The MalleyCats


(2012) In Which I Mean It

Seth and I recently celebrated a big milestone--our 10th wedding anniversary.  I'm not going to make this a super lovey-dovey post, but let me be clear:  Seth Malley is the greatest. And I'm the luckiest. He makes being married to him a total joy.  In honor of our ten years as married folk, I thought I'd share the top 5 things I've learned being married to Seth

5. Go to bed angry.  Whoever said you should never go to bed angry was probably never married to an actual human person.  The later you stay up ticked off at someone, the worse it ends.  So go to sleep. Whenever I employ my own advice I almost always wake up the next morning and think to myself, "I know I'm supposed to be mad about something....but what was it?"  If you can't remember what you were supposed to be mad about, that's a good sign it was probably never really a big deal to begin with.  If that doesn't work, then perhaps you could try Seth's second line of defense: In a very dramatically smarmy voice, as though you're saying it over the soundtrack of a Color Me Bad song, say to your spouse, "Girl (Boy), I know you were wrong, but I forgive you."  It's always funny. Always.

4. Never ask the hard-hitting questions.  When Seth and I were newlyweds, I asked him the most loaded question of all-time.  I asked, "If you could change one thing about me, what would it be?"  Think of how horribly the answering of that question could have gone! I'm not sure what I was hoping he would or wouldn't say in response to that, but I know I definitely wasn't expecting what he DID say. After an alarmingly long pause (during which I was sure he was deciding which of my faults he would wish to change first) he said, "I wish you were a ninja."  That is the single best answer any guy has ever given any girl when she asks a stupid question like that.  The moral of that story is: don't ask stupid questions that will most likely end poorly for one or more parties.  But if you are asked such a question, be armed with a response as good as Seth's.

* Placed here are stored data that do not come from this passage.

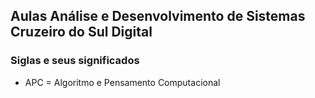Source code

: ## Aulas Análise e Desenvolvimento de Sistemas Cruzeiro do Sul Digital

### Siglas e seus significados

- APC = Algoritmo e Pensamento Computacional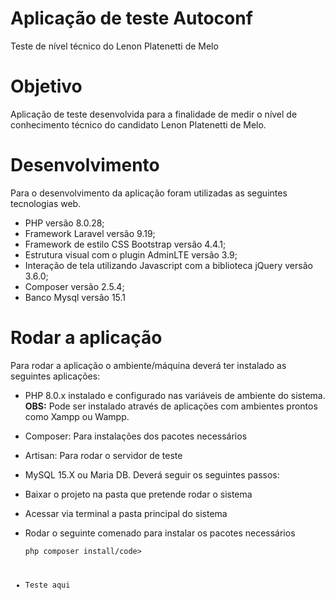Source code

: # Aplicação de teste Autoconf
Teste de nível técnico do Lenon Platenetti de Melo

# Objetivo
Aplicação de teste desenvolvida para a finalidade de medir o nível de conhecimento técnico do candidato Lenon Platenetti de Melo.

# Desenvolvimento
Para o desenvolvimento da aplicação foram utilizadas as seguintes tecnologias web.
* PHP versão 8.0.28;
* Framework Laravel versão 9.19;
* Framework de estilo CSS Bootstrap versão 4.4.1;
* Estrutura visual com o plugin AdminLTE versão 3.9;
* Interação de tela utilizando Javascript com a biblioteca jQuery versão 3.6.0;
* Composer versão 2.5.4;
* Banco Mysql versão 15.1

# Rodar a aplicação
Para rodar a aplicação o ambiente/máquina deverá ter instalado as seguintes aplicações:
* PHP 8.0.x instalado e configurado nas variáveis de ambiente do sistema.
<br><b>OBS:</b> Pode ser instalado através de aplicações com ambientes prontos como Xampp ou Wampp.
* Composer: Para instalações dos pacotes necessários
* Artisan: Para rodar o servidor de teste
* MySQL 15.X ou Maria DB.
Deverá seguir os seguintes passos:
* Baixar o projeto na pasta que pretende rodar o sistema
* Acessar via terminal a pasta principal do sistema
* Rodar o seguinte comenado para instalar os pacotes necessários

    <code>php composer install/code>
  
* Teste aqui
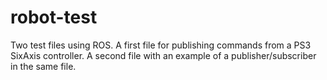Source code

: # robot-test
Two test files using ROS.
A first file for publishing commands from a PS3 SixAxis controller. A second file with an example of a publisher/subscriber in the same file.
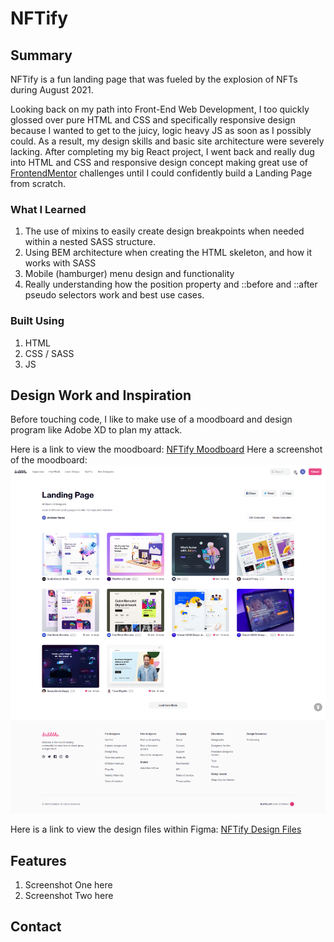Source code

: # NFTify

## Summary
NFTify is a fun landing page that was fueled by the explosion of NFTs during August 2021.

Looking back on my path into Front-End Web Development, I too quickly glossed over pure HTML and CSS and specifically responsive design because I wanted to get to the juicy, logic heavy JS as soon as I possibly could. As a result, my design skills and basic site architecture were severely lacking. After completing my big React project, I went back and really dug into HTML and CSS and responsive design concept making great use of [FrontendMentor](https://www.frontendmentor.io/) challenges until I could confidently build a Landing Page from scratch.

### What I Learned
1. The use of mixins to easily create design breakpoints when needed within a nested SASS structure.
2. Using BEM architecture when creating the HTML skeleton, and how it works with SASS
3. Mobile (hamburger) menu design and functionality
4.  Really understanding how the position property and ::before and ::after pseudo selectors work and best use cases.

### Built Using
1. HTML
2. CSS / SASS
3. JS

## Design Work and Inspiration
Before touching code, I like to make use of a moodboard and design program like Adobe XD to plan my attack.

Here is a link to view the moodboard: [NFTify Moodboard](https://dribbble.com/ajperez0705/collections/5085128-Landing-Page?utm_source=Clipboard)
Here a screenshot of the moodboard: ![](/readme-images/nftify-moodboard.png)

Here is a link to view the design files within Figma: [NFTify Design Files](https://www.figma.com/file/f66j584itXtRjJbO7Q55LI/NFTify-Design-File)

## Features

1. Screenshot One here
2. Screenshot Two here
  

## Contact
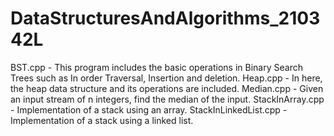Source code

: # DataStructuresAndAlgorithms_210342L

BST.cpp - This program includes the basic operations in Binary Search Trees such as In order Traversal, Insertion and deletion.
Heap.cpp - In here, the heap data structure and its operations are included.
Median.cpp - Given an input stream of n integers, find the median of the input.
StackInArray.cpp - Implementation of a stack using an array.
StackInLinkedList.cpp - Implementation of a stack using a linked list.
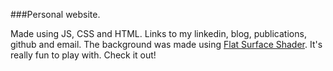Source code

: ###Personal website.

Made using JS, CSS and HTML. Links to my linkedin, blog, publications,
github and email.  The background was made using [Flat Surface
Shader](https://github.com/wagerfield/flat-surface-shader). It's
really fun to play with. Check it out!
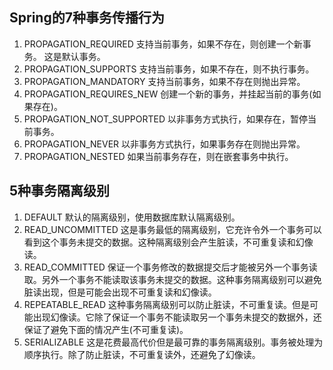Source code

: Spring的7种事务传播行为
---------------------
1. PROPAGATION_REQUIRED 支持当前事务，如果不存在，则创建一个新事务。 这是默认事务。
2. PROPAGATION_SUPPORTS 支持当前事务，如果不存在，则不执行事务。
3. PROPAGATION_MANDATORY 支持当前事务，如果不存在则抛出异常。 
4. PROPAGATION_REQUIRES_NEW 创建一个新的事务，并挂起当前的事务(如果存在)。
5. PROPAGATION_NOT_SUPPORTED 以非事务方式执行，如果存在，暂停当前事务。
6. PROPAGATION_NEVER 以非事务方式执行，如果事务存在则抛出异常。
7. PROPAGATION_NESTED 如果当前事务存在，则在嵌套事务中执行。

5种事务隔离级别
----------
1. DEFAULT 默认的隔离级别，使用数据库默认隔离级别。
2. READ_UNCOMMITTED 这是事务最低的隔离级别，它充许令外一个事务可以看到这个事务未提交的数据。这种隔离级别会产生脏读，不可重复读和幻像读。
3. READ_COMMITTED 保证一个事务修改的数据提交后才能被另外一个事务读取。另外一个事务不能读取该事务未提交的数据。这种事务隔离级别可以避免脏读出现，但是可能会出现不可重复读和幻像读。
4. REPEATABLE_READ 这种事务隔离级别可以防止脏读，不可重复读。但是可能出现幻像读。它除了保证一个事务不能读取另一个事务未提交的数据外，还保证了避免下面的情况产生(不可重复读)。
5. SERIALIZABLE 这是花费最高代价但是最可靠的事务隔离级别。事务被处理为顺序执行。除了防止脏读，不可重复读外，还避免了幻像读。

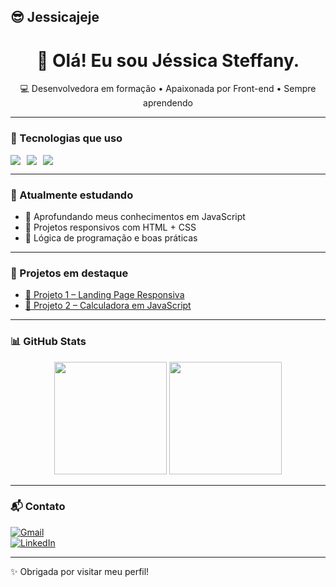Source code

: ## 😎 Jessicajeje

<h1 align="center">👋 Olá! Eu sou Jéssica Steffany.</h1>

<p align="center">
💻 Desenvolvedora em formação • Apaixonada por Front-end • Sempre aprendendo
</p>

---

### 🚀 Tecnologias que uso

<div style="display: flex; gap: 10px;">
  <img src="https://img.shields.io/badge/HTML5-E34F26?style=for-the-badge&logo=html5&logoColor=white" />
  <img src="https://img.shields.io/badge/CSS3-1572B6?style=for-the-badge&logo=css3&logoColor=white" />
  <img src="https://img.shields.io/badge/JavaScript-F7DF1E?style=for-the-badge&logo=javascript&logoColor=black" />
</div>

---

### 🌱 Atualmente estudando

- 🧠 Aprofundando meus conhecimentos em JavaScript
- 🎨 Projetos responsivos com HTML + CSS
- 🔧 Lógica de programação e boas práticas

---

### 📌 Projetos em destaque

- [🔗 Projeto 1 – Landing Page Responsiva](#)
- [🔗 Projeto 2 – Calculadora em JavaScript](#)

---

### 📊 GitHub Stats

<div align="center">
  <img height="180em" src="https://github-readme-stats.vercel.app/api?username=SEU-USUARIO&show_icons=true&theme=radical" />
  <img height="180em" src="https://github-readme-stats.vercel.app/api/top-langs/?username=SEU-USUARIO&layout=compact&theme=radical"/>
</div>

---

### 📬 Contato

[![Gmail](https://img.shields.io/badge/-Email-D14836?style=flat&logo=Gmail&logoColor=white)](mailto:jessicasteffany598@gmail.com)  
[![LinkedIn](https://img.shields.io/badge/-LinkedIn-blue?style=flat&logo=linkedin&logoColor=white)](https://www.linkedin.com/in/jéssica-steffany-989083367/)

---

✨ Obrigada por visitar meu perfil!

3. Learn to speak their language. If you've ever read, "Love Languages" you know where I'm going with this.  Early on in our marriage I remember having a conversation in which we both felt frustrated with the other because we weren't feeling like we were getting what we wanted emotionally.  I don't remember the specifics, but I do remember complaining to Seth that he didn't say nice things to me often enough, or verbalize in the way I wanted all the things I wished he would.  Seth told me he didn't feel like I showed him I loved him enough in the things that I did.  We finally figured out that I felt most loved when he verbalized emotions, and he felt the most loved when I did little acts of service.  Both of us were trying to show our love in the way we wanted to be shown.  Once we realized this, we could both appreciate the other's language.  Recognizing this has been hugely helpful.  Also, when in doubt--just do and say lots of nice things to people and they will generally feel loved.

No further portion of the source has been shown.